▶ _Exercise aim_: Nothing but the images is to be left out of your exact copy of the entries.

▶ _Material provided_:
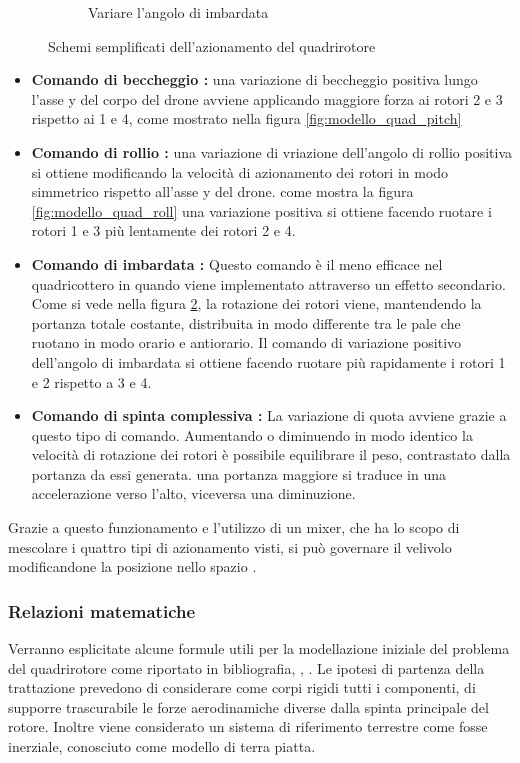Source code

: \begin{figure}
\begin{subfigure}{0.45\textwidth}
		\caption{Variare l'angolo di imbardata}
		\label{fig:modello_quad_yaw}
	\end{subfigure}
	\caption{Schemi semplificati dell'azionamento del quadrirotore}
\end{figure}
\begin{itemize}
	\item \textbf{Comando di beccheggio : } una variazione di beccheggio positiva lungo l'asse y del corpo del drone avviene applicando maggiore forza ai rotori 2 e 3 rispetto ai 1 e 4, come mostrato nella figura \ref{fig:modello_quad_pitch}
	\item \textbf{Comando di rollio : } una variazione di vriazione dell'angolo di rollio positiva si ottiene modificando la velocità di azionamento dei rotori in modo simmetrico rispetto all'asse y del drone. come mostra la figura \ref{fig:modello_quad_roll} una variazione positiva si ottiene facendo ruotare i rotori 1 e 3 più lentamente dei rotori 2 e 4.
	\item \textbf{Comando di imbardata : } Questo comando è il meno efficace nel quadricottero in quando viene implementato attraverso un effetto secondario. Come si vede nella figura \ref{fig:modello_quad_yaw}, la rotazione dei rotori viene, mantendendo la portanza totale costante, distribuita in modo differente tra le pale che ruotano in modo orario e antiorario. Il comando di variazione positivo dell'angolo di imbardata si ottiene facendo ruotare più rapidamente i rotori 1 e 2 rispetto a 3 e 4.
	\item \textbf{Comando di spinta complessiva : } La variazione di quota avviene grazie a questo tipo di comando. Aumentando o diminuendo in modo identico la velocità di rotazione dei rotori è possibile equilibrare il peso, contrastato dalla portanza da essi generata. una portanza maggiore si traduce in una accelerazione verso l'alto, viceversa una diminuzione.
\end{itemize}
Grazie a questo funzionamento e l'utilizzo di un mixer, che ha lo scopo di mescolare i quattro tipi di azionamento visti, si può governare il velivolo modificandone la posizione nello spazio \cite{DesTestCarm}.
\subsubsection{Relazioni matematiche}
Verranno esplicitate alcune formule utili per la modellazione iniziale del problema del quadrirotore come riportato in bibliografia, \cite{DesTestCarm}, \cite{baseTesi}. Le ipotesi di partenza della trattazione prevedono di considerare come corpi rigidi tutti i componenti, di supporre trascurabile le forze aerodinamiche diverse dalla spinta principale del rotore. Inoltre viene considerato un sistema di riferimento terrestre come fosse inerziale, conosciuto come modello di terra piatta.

▶ _Your solution_:
Source code

: \begin{figure}
\begin{subfigure}{0.45\textwidth}
		\caption{Variare l'angolo di imbardata}
		\label{fig:modello_quad_yaw}
	\end{subfigure}
	\caption{Schemi semplificati dell'azionamento del quadrirotore}
\end{figure}
\begin{itemize}
	\item \textbf{Comando di beccheggio : } una variazione di beccheggio positiva lungo l'asse y del corpo del drone avviene applicando maggiore forza ai rotori 2 e 3 rispetto ai 1 e 4, come mostrato nella figura \ref{fig:modello_quad_pitch}
	\item \textbf{Comando di rollio : } una variazione di vriazione dell'angolo di rollio positiva si ottiene modificando la velocità di azionamento dei rotori in modo simmetrico rispetto all'asse y del drone. come mostra la figura \ref{fig:modello_quad_roll} una variazione positiva si ottiene facendo ruotare i rotori 1 e 3 più lentamente dei rotori 2 e 4.
	\item \textbf{Comando di imbardata : } Questo comando è il meno efficace nel quadricottero in quando viene implementato attraverso un effetto secondario. Come si vede nella figura \ref{fig:modello_quad_yaw}, la rotazione dei rotori viene, mantendendo la portanza totale costante, distribuita in modo differente tra le pale che ruotano in modo orario e antiorario. Il comando di variazione positivo dell'angolo di imbardata si ottiene facendo ruotare più rapidamente i rotori 1 e 2 rispetto a 3 e 4.
	\item \textbf{Comando di spinta complessiva : } La variazione di quota avviene grazie a questo tipo di comando. Aumentando o diminuendo in modo identico la velocità di rotazione dei rotori è possibile equilibrare il peso, contrastato dalla portanza da essi generata. una portanza maggiore si traduce in una accelerazione verso l'alto, viceversa una diminuzione.
\end{itemize}
Grazie a questo funzionamento e l'utilizzo di un mixer, che ha lo scopo di mescolare i quattro tipi di azionamento visti, si può governare il velivolo modificandone la posizione nello spazio \cite{DesTestCarm}.
\subsubsection{Relazioni matematiche}
Verranno esplicitate alcune formule utili per la modellazione iniziale del problema del quadrirotore come riportato in bibliografia, \cite{DesTestCarm}, \cite{baseTesi}. Le ipotesi di partenza della trattazione prevedono di considerare come corpi rigidi tutti i componenti, di supporre trascurabile le forze aerodinamiche diverse dalla spinta principale del rotore. Inoltre viene considerato un sistema di riferimento terrestre come fosse inerziale, conosciuto come modello di terra piatta.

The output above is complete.